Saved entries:

_ _ _ _ _ _ _

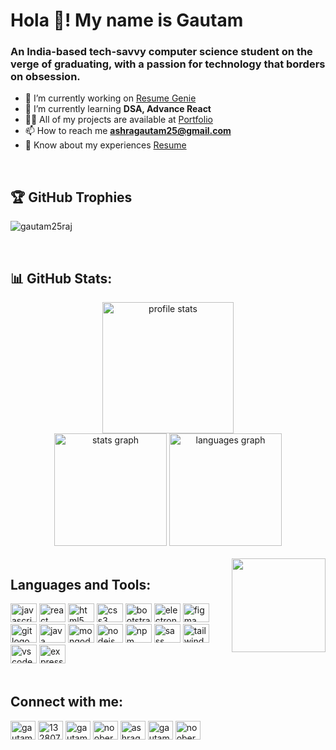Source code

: 
<h1 align="left">Hola 👋! My name is Gautam</h1>
<h3 align="left">An India-based tech-savvy computer science student on the verge of graduating, with a passion for technology that borders on obsession.</h3>

- 🔭 I’m currently working on [Resume Genie](https://github.com/Gautam25Raj/resume-genie)
- 🌱 I’m currently learning **DSA, Advance React**
- 👨‍💻 All of my projects are available at [Portfolio](https://gautam-raj.netlify.app/)
- 📫 How to reach me **ashragautam25@gmail.com**
- 📄 Know about my experiences [Resume](https://drive.google.com/file/d/188EquVDw16LpBNxFYiBmW2Cq_iLJz6jp/view?usp=share_link)

<br/>

## 🏆 GitHub Trophies
<p align="left"><img src="https://github-profile-trophy.vercel.app/?username=Gautam25Raj&theme=dracula&no-frame=false&no-bg=true&margin-w=4" alt="gautam25raj" /></p>

<br>

## 📊 GitHub Stats:
<div align="center">
  <img src="https://github-readme-streak-stats.herokuapp.com/?user=Gautam25Raj&theme=dracula&hide_border=false" height="210" alt="profile stats"  />
  <br>
  <img src="https://github-readme-stats.vercel.app/api?username=Gautam25Raj&theme=dracula&hide_border=false&include_all_commits=false&count_private=true" height="180" alt="stats graph"  />
  <img src="https://github-readme-stats.vercel.app/api/top-langs?username=Gautam25Raj&locale=en&hide_title=false&layout=compact&card_width=320&langs_count=5&theme=dracula&hide_border=false" height="180" alt="languages graph"  />
</div>

<br>

<img align="right" height="150" src="https://i.imgflip.com/65efzo.gif"  />

## Languages and Tools:
<div align="left">
  <img src="https://cdn.jsdelivr.net/gh/devicons/devicon/icons/javascript/javascript-original.svg" height="30" width="42" alt="javascript logo"  />
  <img src="https://cdn.jsdelivr.net/gh/devicons/devicon/icons/react/react-original.svg" height="30" width="42" alt="react logo"  />
  <img src="https://cdn.jsdelivr.net/gh/devicons/devicon/icons/html5/html5-original.svg" height="30" width="42" alt="html5 logo"  />
  <img src="https://cdn.jsdelivr.net/gh/devicons/devicon/icons/css3/css3-original.svg" height="30" width="42" alt="css3 logo"  />
  <img src="https://cdn.jsdelivr.net/gh/devicons/devicon/icons/bootstrap/bootstrap-original.svg" height="30" width="42" alt="bootstrap logo"  />
  <img src="https://cdn.jsdelivr.net/gh/devicons/devicon/icons/electron/electron-original.svg" height="30" width="42" alt="electron logo"  />
  <img src="https://cdn.jsdelivr.net/gh/devicons/devicon/icons/figma/figma-original.svg" height="30" width="42" alt="figma logo"  />
  <img src="https://cdn.jsdelivr.net/gh/devicons/devicon/icons/git/git-original.svg" height="30" width="42" alt="git logo"  />
  <img src="https://cdn.jsdelivr.net/gh/devicons/devicon/icons/java/java-original.svg" height="30" width="42" alt="java logo"  />
  <img src="https://cdn.jsdelivr.net/gh/devicons/devicon/icons/mongodb/mongodb-original.svg" height="30" width="42" alt="mongodb logo"  />
  <img src="https://cdn.jsdelivr.net/gh/devicons/devicon/icons/nodejs/nodejs-original.svg" height="30" width="42" alt="nodejs logo"  />
  <img src="https://cdn.jsdelivr.net/gh/devicons/devicon/icons/npm/npm-original-wordmark.svg" height="30" width="42" alt="npm logo"  />
  <img src="https://cdn.jsdelivr.net/gh/devicons/devicon/icons/sass/sass-original.svg" height="30" width="42" alt="sass logo"  />
  <img src="https://cdn.jsdelivr.net/gh/devicons/devicon/icons/tailwindcss/tailwindcss-plain.svg" height="30" width="42" alt="tailwindcss logo"  />
  <img src="https://cdn.jsdelivr.net/gh/devicons/devicon/icons/vscode/vscode-original.svg" height="30" width="42" alt="vscode logo"  />
  <img src="https://cdn.jsdelivr.net/gh/devicons/devicon/icons/express/express-original.svg" height="30" width="42" alt="express logo"  />
</div>

<br>

## Connect with me:
<p align="left">
<a href="https://linkedin.com/in/gautam-raj-3932671a9" target="blank"><img align="center" src="https://raw.githubusercontent.com/rahuldkjain/github-profile-readme-generator/master/src/images/icons/Social/linked-in-alt.svg" alt="gautam-raj-3932671a9" height="30" width="40" /></a>
<a href="https://stackoverflow.com/users/13280732" target="blank"><img align="center" src="https://raw.githubusercontent.com/rahuldkjain/github-profile-readme-generator/master/src/images/icons/Social/stack-overflow.svg" alt="13280732" height="30" width="40" /></a>
<a href="https://www.facebook.com/profile.php?id=100026397667784" target="blank"><img align="center" src="https://raw.githubusercontent.com/rahuldkjain/github-profile-readme-generator/master/src/images/icons/Social/facebook.svg" alt="gautam raj" height="30" width="40" /></a>
<a href="https://instagram.com/nooberboy" target="blank"><img align="center" src="https://raw.githubusercontent.com/rahuldkjain/github-profile-readme-generator/master/src/images/icons/Social/instagram.svg" alt="nooberboy" height="30" width="40" /></a>
<a href="https://www.hackerrank.com/ashragautam25" target="blank"><img align="center" src="https://raw.githubusercontent.com/rahuldkjain/github-profile-readme-generator/master/src/images/icons/Social/hackerrank.svg" alt="ashragautam25" height="30" width="40" /></a>
<a href="https://www.leetcode.com/gautam_raj" target="blank"><img align="center" src="https://raw.githubusercontent.com/rahuldkjain/github-profile-readme-generator/master/src/images/icons/Social/leet-code.svg" alt="gautam_raj" height="30" width="40" /></a>
<a href="https://auth.geeksforgeeks.org/user/nooberboy" target="blank"><img align="center" src="https://raw.githubusercontent.com/rahuldkjain/github-profile-readme-generator/master/src/images/icons/Social/geeks-for-geeks.svg" alt="nooberboy" height="30" width="40" /></a>
</p>

<!-- Proudly created with GPRM ( https://gprm.itsvg.in ) -->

_ _ _ _ _ _ _

Task objective:
Go through the records and report each line that contains "dracula".

Reply to the exercise:
<p align="left"><img src="https://github-profile-trophy.vercel.app/?username=Gautam25Raj&theme=dracula&no-frame=false&no-bg=true&margin-w=4" alt="gautam25raj" /></p>
  <img src="https://github-readme-streak-stats.herokuapp.com/?user=Gautam25Raj&theme=dracula&hide_border=false" height="210" alt="profile stats"  />
  <img src="https://github-readme-stats.vercel.app/api?username=Gautam25Raj&theme=dracula&hide_border=false&include_all_commits=false&count_private=true" height="180" alt="stats graph"  />
  <img src="https://github-readme-stats.vercel.app/api/top-langs?username=Gautam25Raj&locale=en&hide_title=false&layout=compact&card_width=320&langs_count=5&theme=dracula&hide_border=false" height="180" alt="languages graph"  />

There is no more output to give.